Separation Agreements Targeted By EEOC Again

Wiletsky_Mark_20090507_NM_crop_straightBy Mark Wiletsky 

The Equal Employment Opportunity Commission (EEOC) recently filed a lawsuit seeking to stop a Colorado employer from using its form separation and release agreement and to allow employees who have signed the form agreement to file charges of discrimination and participate in  EEOC and state agency fair employment investigations.  In its federal court complaint, the EEOC alleges that CollegeAmerica Denver violated the Age Discrimination in Employment Act (ADEA) by conditioning employees’ receipt of severance benefits on signing a separation and release agreement which, according to the EEOC, chills and interferes with the employees’ rights to file charges and/or cooperate with the EEOC and state fair employment practice agencies.  

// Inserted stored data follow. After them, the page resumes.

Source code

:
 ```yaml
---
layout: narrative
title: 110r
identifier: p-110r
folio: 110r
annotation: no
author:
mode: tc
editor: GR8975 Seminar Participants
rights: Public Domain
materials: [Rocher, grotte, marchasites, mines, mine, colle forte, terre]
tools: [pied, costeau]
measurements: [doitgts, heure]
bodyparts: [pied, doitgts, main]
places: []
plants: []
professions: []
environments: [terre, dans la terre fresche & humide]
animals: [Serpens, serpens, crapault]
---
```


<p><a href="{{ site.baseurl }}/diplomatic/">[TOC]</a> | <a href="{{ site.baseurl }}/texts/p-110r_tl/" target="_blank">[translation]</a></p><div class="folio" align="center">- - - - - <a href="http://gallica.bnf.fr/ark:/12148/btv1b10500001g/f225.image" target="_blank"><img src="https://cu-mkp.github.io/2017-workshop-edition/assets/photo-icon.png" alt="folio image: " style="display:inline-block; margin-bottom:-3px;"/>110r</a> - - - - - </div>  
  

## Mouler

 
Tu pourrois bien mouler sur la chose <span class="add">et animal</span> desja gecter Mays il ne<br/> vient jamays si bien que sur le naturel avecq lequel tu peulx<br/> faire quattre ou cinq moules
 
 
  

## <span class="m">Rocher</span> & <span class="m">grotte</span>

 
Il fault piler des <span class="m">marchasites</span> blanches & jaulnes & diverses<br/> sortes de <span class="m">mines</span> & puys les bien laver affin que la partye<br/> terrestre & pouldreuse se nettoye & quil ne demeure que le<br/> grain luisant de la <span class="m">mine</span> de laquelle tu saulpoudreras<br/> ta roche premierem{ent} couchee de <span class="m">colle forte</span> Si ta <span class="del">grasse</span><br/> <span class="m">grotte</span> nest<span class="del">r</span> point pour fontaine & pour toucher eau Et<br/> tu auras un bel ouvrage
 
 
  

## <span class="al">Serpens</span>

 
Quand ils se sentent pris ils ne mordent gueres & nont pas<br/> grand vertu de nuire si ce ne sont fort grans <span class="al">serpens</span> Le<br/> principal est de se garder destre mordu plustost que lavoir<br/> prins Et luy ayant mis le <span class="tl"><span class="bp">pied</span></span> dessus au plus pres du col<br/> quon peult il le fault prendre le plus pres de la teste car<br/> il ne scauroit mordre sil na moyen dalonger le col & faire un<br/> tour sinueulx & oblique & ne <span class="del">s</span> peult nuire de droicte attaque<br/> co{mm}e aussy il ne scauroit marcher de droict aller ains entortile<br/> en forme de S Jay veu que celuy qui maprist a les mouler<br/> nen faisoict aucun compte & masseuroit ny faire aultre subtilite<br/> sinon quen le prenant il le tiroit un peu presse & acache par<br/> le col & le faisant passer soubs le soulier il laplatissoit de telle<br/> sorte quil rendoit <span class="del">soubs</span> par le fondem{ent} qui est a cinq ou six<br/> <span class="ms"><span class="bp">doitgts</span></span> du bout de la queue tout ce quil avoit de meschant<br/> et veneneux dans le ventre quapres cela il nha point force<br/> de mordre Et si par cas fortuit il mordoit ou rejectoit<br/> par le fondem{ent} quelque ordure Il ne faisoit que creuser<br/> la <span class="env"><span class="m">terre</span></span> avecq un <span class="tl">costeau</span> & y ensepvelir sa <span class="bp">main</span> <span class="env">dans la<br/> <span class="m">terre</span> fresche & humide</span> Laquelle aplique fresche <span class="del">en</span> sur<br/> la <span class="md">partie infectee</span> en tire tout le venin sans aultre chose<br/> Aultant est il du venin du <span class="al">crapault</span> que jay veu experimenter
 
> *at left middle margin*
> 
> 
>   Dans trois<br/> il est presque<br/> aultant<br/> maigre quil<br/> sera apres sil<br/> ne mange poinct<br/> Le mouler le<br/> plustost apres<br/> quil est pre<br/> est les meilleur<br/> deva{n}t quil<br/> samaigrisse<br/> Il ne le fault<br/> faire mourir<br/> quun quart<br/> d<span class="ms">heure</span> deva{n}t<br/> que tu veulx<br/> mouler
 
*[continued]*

As we wrote on this blog earlier, the EEOC has been scrutinizing employers’ separation agreements.  This is the second such lawsuit challenging language in the separation agreements that does not permit the filing of discrimination or retaliation charges with the EEOC or other government agencies.  As in the EEOC’s earlier complaint against a national pharmacy, the recent complaint against CollegeAmerica Denver targets numerous provisions in the separation agreement, including the release of claims, a non-disparagement clause and provisions in which the employee represents that he/she has not filed any claims, has disclosed to the company all matters of non-compliance and will continue to cooperate with and assist the company with any investigation or litigation.  

Many of the targeted provisions are standard clauses in form separation agreements.  Although it remains to be seen whether the courts will agree with the EEOC’s claims, it is always a good idea for organizations to review their agreements and ensure they do not raise any red flags for the EEOC while still protecting the company from future payouts for employment-related claims.  We will continue to provide updates as new developments arise.